As artes e os mesteres tradicionais de Guimarães vão-se perdendo. Catarina Pereira, d’ Oficina, confessou a O MINHO que já “recolheu os restos mortais” de três mesteres que se perderam no concelho: um artista que trabalhava a cera, a produção de pentes e, mais recentemente, o ferreiro que tinha a sua oficina no Centro Histórico. As tradicionais Cantarinhas dos Namorados ou das Prendas, já só têm três artífices que as sabem fazer.
A Cantarinha das Prendas ou dos Namorados é moldada em barro vermelho e ornada com motivos polvilhados de mica branca (pó de moscovite, obtido a partir do granito) e faz-se desde o século XVI. Era usada como presente à noiva, quando o rapaz se dispunha a fazer o pedido oficial de casamento. Se a Cantarinha era aceite, estava formalizado o pedido, embora faltasse ainda convencer os pais.
Se obtinham o consentimento paterno, a Cantarinha servia então para guardar as prendas que o noivo e os pais iam oferecendo: cordões, tranceletes, corações, cruzes, borboletas, estrelas, arrecadas, relicários e outros objetos em ouro. Há muito que este costume se perdeu, contudo, as Cantarinhas fazem parte da memória dos vimaranenses e por essa via da sua identidade. Embora já não cumpram com a função que lhes deu origem, o desaparecimento destes objetos seria uma amputação de um dos laços que liga o vimaranense de hoje com os seus avós e bisavós.
Catarina Pereira deixa claro que uma das coisas que permitiu que a Cantarinha sobrevivesse aos tempos e chegasse até nós, “foi o facto de os motivos decorativos se terem adaptado ao gosto de cada época.” O que dá o mote para o novo programa de Mudança e Intervenção Criativa em Artesanato (MICA), apresentado este sábado na Loja da Oficina, na rua da Rainha, no Centro Histórico de Guimarães.
A Loja da Oficina passará a ser um ponto de encontro de criativos e artesãos em torno do saber-fazer e das técnicas de execução das artes tradicionais vimaranenses, dando lugar à inovação e pensamento do artesanato na atualidade.
A Oficina – através da sua intervenção nas áreas do Património e Artesanato – pretende convidar artesãos, artistas e designers a desenvolverem um programa de mudança e intervenção criativa no artesanato local, sob a forma de ateliê expositivo.

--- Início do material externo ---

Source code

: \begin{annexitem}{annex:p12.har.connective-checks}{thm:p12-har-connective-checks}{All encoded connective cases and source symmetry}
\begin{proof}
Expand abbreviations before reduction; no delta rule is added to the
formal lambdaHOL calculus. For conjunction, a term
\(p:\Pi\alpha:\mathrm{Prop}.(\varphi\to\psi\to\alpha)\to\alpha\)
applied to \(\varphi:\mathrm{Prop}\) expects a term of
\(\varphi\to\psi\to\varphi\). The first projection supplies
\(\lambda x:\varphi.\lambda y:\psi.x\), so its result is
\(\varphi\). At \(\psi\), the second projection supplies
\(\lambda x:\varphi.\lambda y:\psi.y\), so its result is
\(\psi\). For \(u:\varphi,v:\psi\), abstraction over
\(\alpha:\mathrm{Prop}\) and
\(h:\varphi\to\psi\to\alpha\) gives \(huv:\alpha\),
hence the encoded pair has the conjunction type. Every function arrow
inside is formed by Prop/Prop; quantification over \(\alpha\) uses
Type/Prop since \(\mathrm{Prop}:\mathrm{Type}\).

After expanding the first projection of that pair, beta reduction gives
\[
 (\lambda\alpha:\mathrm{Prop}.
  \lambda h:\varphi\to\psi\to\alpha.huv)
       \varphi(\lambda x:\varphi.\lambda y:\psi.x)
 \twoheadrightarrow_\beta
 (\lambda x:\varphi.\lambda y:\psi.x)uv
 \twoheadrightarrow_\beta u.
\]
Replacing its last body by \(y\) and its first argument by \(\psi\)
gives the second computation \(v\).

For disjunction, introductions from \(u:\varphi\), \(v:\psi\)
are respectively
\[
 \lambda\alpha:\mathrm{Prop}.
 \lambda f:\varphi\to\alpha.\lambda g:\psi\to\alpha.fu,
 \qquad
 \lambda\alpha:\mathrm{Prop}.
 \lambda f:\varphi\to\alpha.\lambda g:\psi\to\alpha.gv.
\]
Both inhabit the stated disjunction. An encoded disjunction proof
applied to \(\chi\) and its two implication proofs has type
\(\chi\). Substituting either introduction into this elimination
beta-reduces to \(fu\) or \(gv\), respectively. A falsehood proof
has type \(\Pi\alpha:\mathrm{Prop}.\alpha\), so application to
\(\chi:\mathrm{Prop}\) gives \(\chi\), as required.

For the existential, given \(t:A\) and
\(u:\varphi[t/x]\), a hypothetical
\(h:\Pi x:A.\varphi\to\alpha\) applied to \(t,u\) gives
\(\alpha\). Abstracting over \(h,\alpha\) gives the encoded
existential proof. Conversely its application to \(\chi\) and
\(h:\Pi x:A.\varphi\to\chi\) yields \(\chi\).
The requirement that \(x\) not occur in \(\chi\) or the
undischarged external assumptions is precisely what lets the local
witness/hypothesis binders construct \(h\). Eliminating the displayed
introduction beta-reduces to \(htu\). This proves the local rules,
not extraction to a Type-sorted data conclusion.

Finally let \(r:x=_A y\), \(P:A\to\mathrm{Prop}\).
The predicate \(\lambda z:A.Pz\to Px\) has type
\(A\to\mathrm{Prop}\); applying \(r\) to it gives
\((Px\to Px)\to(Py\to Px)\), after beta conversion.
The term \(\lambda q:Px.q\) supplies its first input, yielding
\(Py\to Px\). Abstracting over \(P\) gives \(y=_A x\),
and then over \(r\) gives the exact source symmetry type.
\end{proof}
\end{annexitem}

Na apresentação do programa, Cristina Vilarinho e Alberto Azevedo explicaram que tudo aquilo que desenvolvem tem muito que ver com o tradicional como base de trabalho, mas não para fazer igual. Os dois ceramistas do Projeto A2, estiveram ligados ao“Conta-me”, um projeto da responsabilidade d’A Oficina, em que também colaborou a Pé de Mosca, com o objetivo de preservar a memória da Cantarinha dos Namorados. Além do seu valor patrimonial, a Cantarinha dos Namorados encerra um conjunto de técnicas transmitidas geracionalmente pelos mestres oleiros desde, pelo menos, o séc. XVI. Inspirados no poder simbólico da cantarinha e na sua forma peculiar, a Pé de Mosca e o Projeto A2, conseguiram criar outra peça, útil, contemporânea, e que não esconde o parentesco com a velhinha Cantarinha.
Em pleno Centro Histórico de Guimarães, a menos de um minuto a pé do largo da Oliveira, a Loja Oficina é a casa onde nascem e moram o Bordado de Guimarães e a Cantarinha dos Namorados e onde se preserva e dinamiza um vasto património do concelho.